Introduction: The response to the endocrine mechanism including thyroid gland hormones to critical illness is a complex phenomenon.1 There is a marked and distinct changes in the levels of thyroid hormones in critical illness.2 The magnitude of the decrease in circulating tri-iodothyronine (fT3) levels (also known as non-thyroidal illness) during the first 24 hour after the onset of acute illness reflects the severity of illness and correlates with mortality. The study aims to evaluate the thyroid function test (TFT) of critically ill patients. The results of the study will be helpful in determining the thyroid picture of the critically ill patients in our setting and definitely help in assessing the outcome of the patient admitted in ICU or ward.
 Materials and Methods: This is a hospital based cross sectional study. A total of 150 cases with the critical illness assessed as per Acute Physiology and Chronic Health Evaluation II (APACHE II) score were enrolled in the study from 12th December 2021 to 15th June, 2022. Informed written consent and ethical approval were taken.

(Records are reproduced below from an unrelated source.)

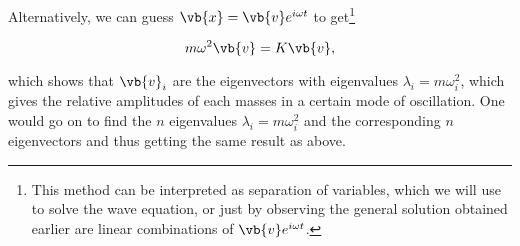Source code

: \documentclass[a4paper,12pt]{report}
\begin{document}
Alternatively, we can guess \(\vb{x} = \vb{v} e^{i \omega t} \) to get\footnote{This method can be interpreted as separation of variables, which we will use to solve the wave equation, or just by observing the general solution obtained earlier are linear combinations of \(\vb{v} e^{i \omega t} \).} 

\begin{equation}
	m \omega ^2 \vb{v} = K \vb{v} ,
\end{equation}

which shows that \(\vb{v} _{i} \) are the eigenvectors with eigenvalues \(\lambda _{i} =  m \omega _{i}^2\), which gives the relative amplitudes of each masses in a certain mode of oscillation. One would go on to find the \(n\) eigenvalues \(\lambda _{i} = m \omega _{i}^2  \) and the corresponding \(n\) eigenvectors and thus getting the same result as above.
\end{document}
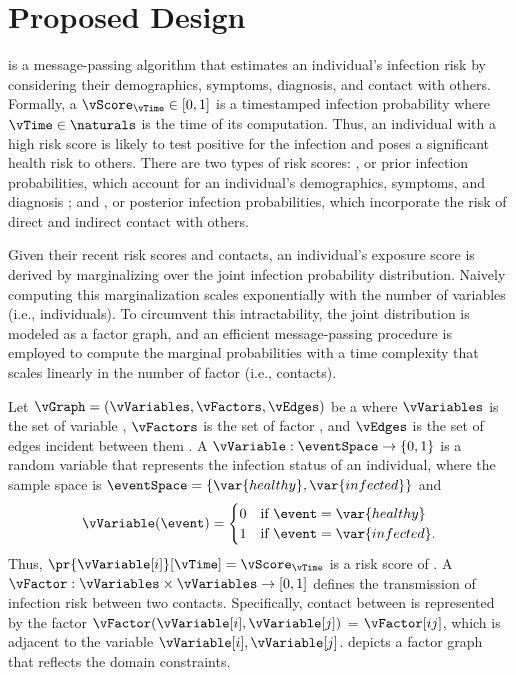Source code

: \chapter{Proposed Design}\label{ch:proposed-design}

 is a message-passing algorithm that estimates an individual's infection risk by considering their demographics, symptoms, diagnosis, and contact with others. Formally, a  $\vScore_\vTime \in [0, 1]$ is a timestamped infection probability where $\vTime \in \naturals$ is the time of its computation. Thus, an individual with a high risk score is likely to test positive for the infection and poses a significant health risk to others. There are two types of risk scores: , or prior infection probabilities, which account for an individual's demographics, symptoms, and diagnosis \citep{Briers2020, Menni2020}; and , or posterior infection probabilities, which incorporate the risk of direct and indirect contact with others.

Given their recent risk scores and contacts, an individual's exposure score is derived by marginalizing over the joint infection probability distribution. Naively computing this marginalization scales exponentially with the number of variables (i.e., individuals). To circumvent this intractability, the joint distribution is modeled as a factor graph, and an efficient message-passing procedure is employed to compute the marginal probabilities with a time complexity that scales linearly in the number of factor \verticesName (i.e., contacts).

Let $\vGraph = (\vVariables, \vFactors, \vEdges)$ be a  where $\vVariables$ is the set of variable \verticesName, $\vFactors$ is the set of factor \verticesName, and $\vEdges$ is the set of edges incident between them \citep{Kschischang2001}. A  $\vVariable: \eventSpace \rightarrow \{0, 1\} $ is a random variable that represents the infection status of an individual, where the sample space is $\eventSpace = \{\var{healthy}, \var{infected}\}$ and
\begin{equation*}
  \vVariable(\event) =
    \begin{cases}
      0 & \text{if } \event = \var{healthy} \\
      1 & \text{if } \event = \var{infected}.
    \end{cases}
\end{equation*}
Thus, $\pr{\vVariable[i]}[\vTime] = \vScore_\vTime$ is a risk score of . A  $\vFactor: \vVariables \times \vVariables \rightarrow [0, 1]$ defines the transmission of infection risk between two contacts. Specifically, contact between  is represented by the factor \vertexName $\vFactor(\vVariable[i], \vVariable[j])$ = $\vFactor[ij]$, which is adjacent to the variable \verticesName $\vVariable[i], \vVariable[j]$.  depicts a factor graph that reflects the domain constraints.

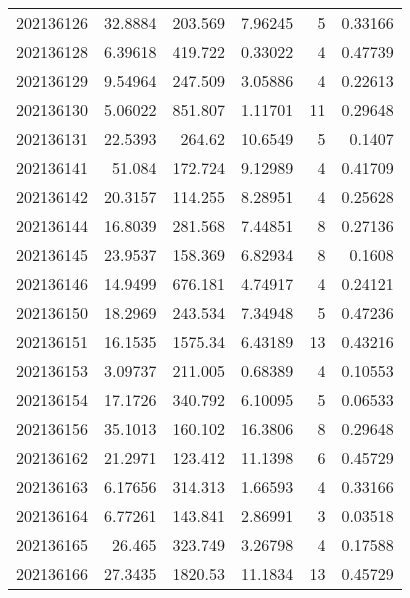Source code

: \begin{tabular}{rrrrrr}
 202136126 &         32.8884  &      203.569  &            7.96245 &           5 & 0.33166 \\
 202136128 &          6.39618 &      419.722  &            0.33022 &           4 & 0.47739 \\
 202136129 &          9.54964 &      247.509  &            3.05886 &           4 & 0.22613 \\
 202136130 &          5.06022 &      851.807  &            1.11701 &          11 & 0.29648 \\
 202136131 &         22.5393  &      264.62   &           10.6549  &           5 & 0.1407  \\
 202136141 &         51.084   &      172.724  &            9.12989 &           4 & 0.41709 \\
 202136142 &         20.3157  &      114.255  &            8.28951 &           4 & 0.25628 \\
 202136144 &         16.8039  &      281.568  &            7.44851 &           8 & 0.27136 \\
 202136145 &         23.9537  &      158.369  &            6.82934 &           8 & 0.1608  \\
 202136146 &         14.9499  &      676.181  &            4.74917 &           4 & 0.24121 \\
 202136150 &         18.2969  &      243.534  &            7.34948 &           5 & 0.47236 \\
 202136151 &         16.1535  &     1575.34   &            6.43189 &          13 & 0.43216 \\
 202136153 &          3.09737 &      211.005  &            0.68389 &           4 & 0.10553 \\
 202136154 &         17.1726  &      340.792  &            6.10095 &           5 & 0.06533 \\
 202136156 &         35.1013  &      160.102  &           16.3806  &           8 & 0.29648 \\
 202136162 &         21.2971  &      123.412  &           11.1398  &           6 & 0.45729 \\
 202136163 &          6.17656 &      314.313  &            1.66593 &           4 & 0.33166 \\
 202136164 &          6.77261 &      143.841  &            2.86991 &           3 & 0.03518 \\
 202136165 &         26.465   &      323.749  &            3.26798 &           4 & 0.17588 \\
 202136166 &         27.3435  &     1820.53   &           11.1834  &          13 & 0.45729 \\

\end{tabular}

 Results: The majority of the cases (52%) were of geriatric age group with the mean age of 57 years. Majority of the study participants (42%) in APACHE II were from 20–24 across all participants, and both sexes. Fifty‑one percent of the patients had reduced fT3 levels. There was an increase in percentage of patients with decreased fT3 levels with increasing APACHE II score, compared to normal fT3 levels at similar APACHE II score and the distribution was found to be statistically significant (p = 0.0233). Of the 68 patients expired, 52 of them had low fT3 levels whereas only 16 cases expired were with the normal fT3 level, making it a strong predictor of severity and outcome.
 Conclusion: Decrease in the levels of fT3, a condition of non-thyroidal illness, is a crucial prognostic indicator in critically ill patients which in coordination APACHE Score II can be helpful in clinical settings to predict the severity and outcome of such patients.